Ya sólo estas tres grandes dimensiones que he mencionado, y que están relacionadas entre sí por diversos nexos causales, bastan para poder hablar de una crisis ambiental grave, pero, como se aprecia, las causas no son para nada “naturales”, sino que tienen que ver con la deficiente inserción de los sistemas humanos en los sistemas naturales. Se trata, pues, de una crisis socio-ecológica, de modo que ahora menos que nunca se puede separar lo social de lo ecológico. Hay además otra serie de fenómenos, más internos a las sociedades humanas, que también indican crisis a mi modo de ver.

Tenemos un mundo más desigual de lo que nunca lo ha sido en la historia de la humanidad, a pesar de las promesas del desarrollo industrial y de la democracia. Tales desigualdades no han dejado de crecer, sobre todo en estas últimas dos o tres décadas de capitalismo neoliberal, hasta niveles que son insoportables. Podemos hablar, pues, de una crisis social vinculada con esos problemas de desigualdad.
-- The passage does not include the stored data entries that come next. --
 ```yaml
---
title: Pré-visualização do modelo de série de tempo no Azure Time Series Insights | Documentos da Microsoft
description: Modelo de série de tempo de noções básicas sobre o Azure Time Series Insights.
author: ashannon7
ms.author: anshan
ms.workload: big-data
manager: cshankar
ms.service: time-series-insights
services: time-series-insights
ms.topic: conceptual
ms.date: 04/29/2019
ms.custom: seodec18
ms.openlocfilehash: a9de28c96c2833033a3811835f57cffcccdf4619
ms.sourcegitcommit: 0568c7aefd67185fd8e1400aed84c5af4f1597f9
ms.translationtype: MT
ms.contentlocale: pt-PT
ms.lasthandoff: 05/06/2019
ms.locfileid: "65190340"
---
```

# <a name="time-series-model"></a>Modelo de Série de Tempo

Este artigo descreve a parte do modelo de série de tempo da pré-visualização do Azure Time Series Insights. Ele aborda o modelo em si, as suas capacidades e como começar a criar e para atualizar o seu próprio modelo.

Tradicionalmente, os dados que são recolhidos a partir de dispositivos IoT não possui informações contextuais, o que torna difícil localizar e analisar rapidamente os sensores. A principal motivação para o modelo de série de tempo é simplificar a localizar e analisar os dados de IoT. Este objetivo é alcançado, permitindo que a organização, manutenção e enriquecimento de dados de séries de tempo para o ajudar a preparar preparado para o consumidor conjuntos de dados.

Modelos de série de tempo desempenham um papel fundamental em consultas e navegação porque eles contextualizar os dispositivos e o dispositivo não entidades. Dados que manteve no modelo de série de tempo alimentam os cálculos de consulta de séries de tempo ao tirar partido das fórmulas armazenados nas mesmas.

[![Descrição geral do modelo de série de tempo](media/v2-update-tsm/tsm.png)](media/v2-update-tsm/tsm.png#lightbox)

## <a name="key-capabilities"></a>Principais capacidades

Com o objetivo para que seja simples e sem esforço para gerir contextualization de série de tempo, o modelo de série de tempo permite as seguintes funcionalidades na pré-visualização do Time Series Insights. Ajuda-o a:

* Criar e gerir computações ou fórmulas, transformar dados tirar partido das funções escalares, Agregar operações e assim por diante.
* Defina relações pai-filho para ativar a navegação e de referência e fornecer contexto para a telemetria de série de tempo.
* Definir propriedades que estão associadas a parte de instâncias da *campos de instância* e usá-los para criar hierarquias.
Y hay que añadir al menos un quinto elemento vinculado con los anteriores: me refiero al enorme poder de configuración que tienen hoy la ciencia y la tecnología, eso que cabalmente podemos llamar --desde mediados del siglo XX-- tecnociencia, y a la posibilidad que desarrollos problemáticos de esa tecnociencia mengüen aún más las posibilidades de que exista en el futuro “una humanidad libre en una Tierra habitable”.

Si unimos estos cinco elementos o dimensiones de la crisis, llegaremos a la conclusión de que la expresión “crisis de civilización” no resulta exagerada. Esta crisis de civilización no es nueva: sus elementos eran perceptibles desde hace al menos tres decenios -aunque no en la forma actual-, tan dramáticamente agudizada. Y por otra parte la expresión “crisis de civilización” nos acompaña casi desde hace un siglo: fue introducida en el contexto de crisis cultural y devastación material que causó en Europa la Primera Guerra Mundial.


- En el caso actual, si las sociedades humanas no cambian de hábitos, realmente significa el fin por agotamiento del planeta…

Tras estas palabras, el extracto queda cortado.